- _Recorded information_:
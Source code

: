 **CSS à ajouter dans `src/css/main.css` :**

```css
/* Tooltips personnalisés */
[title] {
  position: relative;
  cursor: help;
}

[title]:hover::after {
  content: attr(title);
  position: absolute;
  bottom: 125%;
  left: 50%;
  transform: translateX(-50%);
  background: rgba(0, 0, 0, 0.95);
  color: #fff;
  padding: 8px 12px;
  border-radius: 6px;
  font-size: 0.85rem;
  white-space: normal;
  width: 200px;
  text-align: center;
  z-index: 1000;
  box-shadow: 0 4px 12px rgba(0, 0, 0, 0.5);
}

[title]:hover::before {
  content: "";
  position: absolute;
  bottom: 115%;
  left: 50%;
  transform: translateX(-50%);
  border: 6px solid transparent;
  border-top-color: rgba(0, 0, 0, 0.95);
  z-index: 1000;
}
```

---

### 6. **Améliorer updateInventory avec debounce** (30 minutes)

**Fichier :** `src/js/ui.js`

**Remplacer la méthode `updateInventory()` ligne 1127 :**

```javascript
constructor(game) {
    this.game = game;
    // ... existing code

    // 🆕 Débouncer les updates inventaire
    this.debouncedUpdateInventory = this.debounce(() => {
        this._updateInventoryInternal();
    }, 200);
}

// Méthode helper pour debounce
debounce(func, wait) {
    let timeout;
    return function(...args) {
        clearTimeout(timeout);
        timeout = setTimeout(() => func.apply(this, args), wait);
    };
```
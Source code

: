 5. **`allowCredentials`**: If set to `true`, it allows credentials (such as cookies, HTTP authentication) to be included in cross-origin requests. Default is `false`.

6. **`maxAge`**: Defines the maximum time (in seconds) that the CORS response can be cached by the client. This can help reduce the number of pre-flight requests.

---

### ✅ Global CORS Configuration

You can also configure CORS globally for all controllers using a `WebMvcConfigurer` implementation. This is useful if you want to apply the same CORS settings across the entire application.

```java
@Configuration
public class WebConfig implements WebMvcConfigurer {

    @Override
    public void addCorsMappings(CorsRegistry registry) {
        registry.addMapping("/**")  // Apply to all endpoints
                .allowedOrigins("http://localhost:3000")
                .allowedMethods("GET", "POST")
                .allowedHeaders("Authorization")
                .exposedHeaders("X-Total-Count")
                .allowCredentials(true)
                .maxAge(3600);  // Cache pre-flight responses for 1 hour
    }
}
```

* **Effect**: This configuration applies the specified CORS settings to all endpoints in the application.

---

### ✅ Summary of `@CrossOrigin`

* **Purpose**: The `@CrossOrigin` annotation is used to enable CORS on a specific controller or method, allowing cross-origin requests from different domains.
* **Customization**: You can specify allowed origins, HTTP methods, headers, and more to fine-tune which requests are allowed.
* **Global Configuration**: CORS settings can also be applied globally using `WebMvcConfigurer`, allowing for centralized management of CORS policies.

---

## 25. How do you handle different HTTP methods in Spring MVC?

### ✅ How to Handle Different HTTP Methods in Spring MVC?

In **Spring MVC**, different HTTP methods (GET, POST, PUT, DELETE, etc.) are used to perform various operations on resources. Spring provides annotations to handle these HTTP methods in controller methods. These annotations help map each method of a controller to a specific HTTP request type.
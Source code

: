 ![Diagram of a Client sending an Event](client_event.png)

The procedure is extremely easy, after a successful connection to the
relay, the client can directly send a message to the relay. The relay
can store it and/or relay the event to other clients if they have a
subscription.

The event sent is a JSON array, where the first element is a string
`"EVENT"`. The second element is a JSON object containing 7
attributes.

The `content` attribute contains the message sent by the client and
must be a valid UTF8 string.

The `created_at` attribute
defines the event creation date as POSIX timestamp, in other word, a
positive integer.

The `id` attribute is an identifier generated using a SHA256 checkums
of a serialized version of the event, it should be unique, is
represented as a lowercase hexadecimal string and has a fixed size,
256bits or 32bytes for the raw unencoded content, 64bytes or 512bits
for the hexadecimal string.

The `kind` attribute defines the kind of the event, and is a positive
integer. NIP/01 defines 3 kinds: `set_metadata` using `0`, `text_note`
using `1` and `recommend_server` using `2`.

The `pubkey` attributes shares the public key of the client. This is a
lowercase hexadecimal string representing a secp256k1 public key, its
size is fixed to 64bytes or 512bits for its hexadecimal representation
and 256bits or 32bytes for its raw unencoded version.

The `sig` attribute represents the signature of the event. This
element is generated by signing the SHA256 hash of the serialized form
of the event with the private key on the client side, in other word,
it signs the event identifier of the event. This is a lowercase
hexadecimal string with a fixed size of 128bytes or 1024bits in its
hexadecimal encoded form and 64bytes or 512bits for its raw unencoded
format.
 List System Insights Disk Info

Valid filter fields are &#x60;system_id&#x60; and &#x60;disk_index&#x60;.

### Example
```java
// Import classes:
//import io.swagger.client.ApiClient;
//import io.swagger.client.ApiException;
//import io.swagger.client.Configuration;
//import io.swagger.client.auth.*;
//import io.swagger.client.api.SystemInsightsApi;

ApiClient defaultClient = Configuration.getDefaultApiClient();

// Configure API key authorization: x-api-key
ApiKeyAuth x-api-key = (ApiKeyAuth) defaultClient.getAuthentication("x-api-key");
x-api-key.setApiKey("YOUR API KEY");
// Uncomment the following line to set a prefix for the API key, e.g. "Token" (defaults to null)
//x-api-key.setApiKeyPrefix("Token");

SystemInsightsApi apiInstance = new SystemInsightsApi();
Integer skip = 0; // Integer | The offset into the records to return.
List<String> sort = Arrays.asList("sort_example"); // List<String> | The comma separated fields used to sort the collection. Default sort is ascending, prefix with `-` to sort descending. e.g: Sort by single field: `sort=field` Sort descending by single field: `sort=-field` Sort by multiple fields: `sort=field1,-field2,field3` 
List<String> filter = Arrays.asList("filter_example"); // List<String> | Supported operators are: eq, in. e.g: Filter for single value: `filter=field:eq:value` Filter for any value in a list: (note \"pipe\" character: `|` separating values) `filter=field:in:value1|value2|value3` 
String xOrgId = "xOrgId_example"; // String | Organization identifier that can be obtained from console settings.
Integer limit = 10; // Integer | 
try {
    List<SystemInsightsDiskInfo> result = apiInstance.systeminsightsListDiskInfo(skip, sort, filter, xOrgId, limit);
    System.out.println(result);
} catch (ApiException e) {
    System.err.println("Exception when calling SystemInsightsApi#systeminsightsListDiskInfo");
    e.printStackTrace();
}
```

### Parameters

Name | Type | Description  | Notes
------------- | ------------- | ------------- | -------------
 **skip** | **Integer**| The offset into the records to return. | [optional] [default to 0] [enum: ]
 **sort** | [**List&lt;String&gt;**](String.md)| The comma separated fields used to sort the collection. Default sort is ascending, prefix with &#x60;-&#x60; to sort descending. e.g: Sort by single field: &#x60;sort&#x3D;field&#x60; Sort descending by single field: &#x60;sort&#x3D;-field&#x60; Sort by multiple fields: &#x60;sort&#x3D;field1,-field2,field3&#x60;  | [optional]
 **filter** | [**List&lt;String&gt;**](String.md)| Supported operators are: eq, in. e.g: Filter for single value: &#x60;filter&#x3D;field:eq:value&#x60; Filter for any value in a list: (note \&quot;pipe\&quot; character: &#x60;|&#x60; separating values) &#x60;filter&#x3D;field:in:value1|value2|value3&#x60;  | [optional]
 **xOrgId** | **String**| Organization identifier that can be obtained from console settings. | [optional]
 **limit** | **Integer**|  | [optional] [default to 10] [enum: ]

- _Exercise_: Retype the material above, line by line, exactly.

- _Finished exercise_:
Source code

: **CSS à ajouter dans `src/css/main.css` :**

```css
/* Tooltips personnalisés */
[title] {
  position: relative;
  cursor: help;
}

[title]:hover::after {
  content: attr(title);
  position: absolute;
  bottom: 125%;
  left: 50%;
  transform: translateX(-50%);
  background: rgba(0, 0, 0, 0.95);
  color: #fff;
  padding: 8px 12px;
  border-radius: 6px;
  font-size: 0.85rem;
  white-space: normal;
  width: 200px;
  text-align: center;
  z-index: 1000;
  box-shadow: 0 4px 12px rgba(0, 0, 0, 0.5);
}

[title]:hover::before {
  content: "";
  position: absolute;
  bottom: 115%;
  left: 50%;
  transform: translateX(-50%);
  border: 6px solid transparent;
  border-top-color: rgba(0, 0, 0, 0.95);
  z-index: 1000;
}
```

---

### 6. **Améliorer updateInventory avec debounce** (30 minutes)

**Fichier :** `src/js/ui.js`

**Remplacer la méthode `updateInventory()` ligne 1127 :**

```javascript
constructor(game) {
    this.game = game;
    // ... existing code

    // 🆕 Débouncer les updates inventaire
    this.debouncedUpdateInventory = this.debounce(() => {
        this._updateInventoryInternal();
    }, 200);
}

// Méthode helper pour debounce
debounce(func, wait) {
    let timeout;
    return function(...args) {
        clearTimeout(timeout);
        timeout = setTimeout(() => func.apply(this, args), wait);
    };
```
Source code

: 5. **`allowCredentials`**: If set to `true`, it allows credentials (such as cookies, HTTP authentication) to be included in cross-origin requests. Default is `false`.

6. **`maxAge`**: Defines the maximum time (in seconds) that the CORS response can be cached by the client. This can help reduce the number of pre-flight requests.

---

### ✅ Global CORS Configuration

You can also configure CORS globally for all controllers using a `WebMvcConfigurer` implementation. This is useful if you want to apply the same CORS settings across the entire application.

```java
@Configuration
public class WebConfig implements WebMvcConfigurer {

    @Override
    public void addCorsMappings(CorsRegistry registry) {
        registry.addMapping("/**")  // Apply to all endpoints
                .allowedOrigins("http://localhost:3000")
                .allowedMethods("GET", "POST")
                .allowedHeaders("Authorization")
                .exposedHeaders("X-Total-Count")
                .allowCredentials(true)
                .maxAge(3600);  // Cache pre-flight responses for 1 hour
    }
}
```

* **Effect**: This configuration applies the specified CORS settings to all endpoints in the application.

---

### ✅ Summary of `@CrossOrigin`

* **Purpose**: The `@CrossOrigin` annotation is used to enable CORS on a specific controller or method, allowing cross-origin requests from different domains.
* **Customization**: You can specify allowed origins, HTTP methods, headers, and more to fine-tune which requests are allowed.
* **Global Configuration**: CORS settings can also be applied globally using `WebMvcConfigurer`, allowing for centralized management of CORS policies.

---

## 25. How do you handle different HTTP methods in Spring MVC?

### ✅ How to Handle Different HTTP Methods in Spring MVC?

In **Spring MVC**, different HTTP methods (GET, POST, PUT, DELETE, etc.) are used to perform various operations on resources. Spring provides annotations to handle these HTTP methods in controller methods. These annotations help map each method of a controller to a specific HTTP request type.
Source code

: ![Diagram of a Client sending an Event](client_event.png)

The procedure is extremely easy, after a successful connection to the
relay, the client can directly send a message to the relay. The relay
can store it and/or relay the event to other clients if they have a
subscription.

The event sent is a JSON array, where the first element is a string
`"EVENT"`. The second element is a JSON object containing 7
attributes.

The `content` attribute contains the message sent by the client and
must be a valid UTF8 string.

The `created_at` attribute
defines the event creation date as POSIX timestamp, in other word, a
positive integer.

The `id` attribute is an identifier generated using a SHA256 checkums
of a serialized version of the event, it should be unique, is
represented as a lowercase hexadecimal string and has a fixed size,
256bits or 32bytes for the raw unencoded content, 64bytes or 512bits
for the hexadecimal string.

The `kind` attribute defines the kind of the event, and is a positive
integer. NIP/01 defines 3 kinds: `set_metadata` using `0`, `text_note`
using `1` and `recommend_server` using `2`.

The `pubkey` attributes shares the public key of the client. This is a
lowercase hexadecimal string representing a secp256k1 public key, its
size is fixed to 64bytes or 512bits for its hexadecimal representation
and 256bits or 32bytes for its raw unencoded version.

The `sig` attribute represents the signature of the event. This
element is generated by signing the SHA256 hash of the serialized form
of the event with the private key on the client side, in other word,
it signs the event identifier of the event. This is a lowercase
hexadecimal string with a fixed size of 128bytes or 1024bits in its
hexadecimal encoded form and 64bytes or 512bits for its raw unencoded
format.
 List System Insights Disk Info

Valid filter fields are &#x60;system_id&#x60; and &#x60;disk_index&#x60;.

### Example
```java
// Import classes:
//import io.swagger.client.ApiClient;
//import io.swagger.client.ApiException;
//import io.swagger.client.Configuration;
//import io.swagger.client.auth.*;
//import io.swagger.client.api.SystemInsightsApi;

ApiClient defaultClient = Configuration.getDefaultApiClient();

// Configure API key authorization: x-api-key
ApiKeyAuth x-api-key = (ApiKeyAuth) defaultClient.getAuthentication("x-api-key");
x-api-key.setApiKey("YOUR API KEY");
// Uncomment the following line to set a prefix for the API key, e.g. "Token" (defaults to null)
//x-api-key.setApiKeyPrefix("Token");

SystemInsightsApi apiInstance = new SystemInsightsApi();
Integer skip = 0; // Integer | The offset into the records to return.
List<String> sort = Arrays.asList("sort_example"); // List<String> | The comma separated fields used to sort the collection. Default sort is ascending, prefix with `-` to sort descending. e.g: Sort by single field: `sort=field` Sort descending by single field: `sort=-field` Sort by multiple fields: `sort=field1,-field2,field3` 
List<String> filter = Arrays.asList("filter_example"); // List<String> | Supported operators are: eq, in. e.g: Filter for single value: `filter=field:eq:value` Filter for any value in a list: (note \"pipe\" character: `|` separating values) `filter=field:in:value1|value2|value3` 
String xOrgId = "xOrgId_example"; // String | Organization identifier that can be obtained from console settings.
Integer limit = 10; // Integer | 
try {
    List<SystemInsightsDiskInfo> result = apiInstance.systeminsightsListDiskInfo(skip, sort, filter, xOrgId, limit);
    System.out.println(result);
} catch (ApiException e) {
    System.err.println("Exception when calling SystemInsightsApi#systeminsightsListDiskInfo");
    e.printStackTrace();
}
```

### Parameters

Name | Type | Description  | Notes
------------- | ------------- | ------------- | -------------
 **skip** | **Integer**| The offset into the records to return. | [optional] [default to 0] [enum: ]
 **sort** | [**List&lt;String&gt;**](String.md)| The comma separated fields used to sort the collection. Default sort is ascending, prefix with &#x60;-&#x60; to sort descending. e.g: Sort by single field: &#x60;sort&#x3D;field&#x60; Sort descending by single field: &#x60;sort&#x3D;-field&#x60; Sort by multiple fields: &#x60;sort&#x3D;field1,-field2,field3&#x60;  | [optional]
 **filter** | [**List&lt;String&gt;**](String.md)| Supported operators are: eq, in. e.g: Filter for single value: &#x60;filter&#x3D;field:eq:value&#x60; Filter for any value in a list: (note \&quot;pipe\&quot; character: &#x60;|&#x60; separating values) &#x60;filter&#x3D;field:in:value1|value2|value3&#x60;  | [optional]
 **xOrgId** | **String**| Organization identifier that can be obtained from console settings. | [optional]
 **limit** | **Integer**|  | [optional] [default to 10] [enum: ]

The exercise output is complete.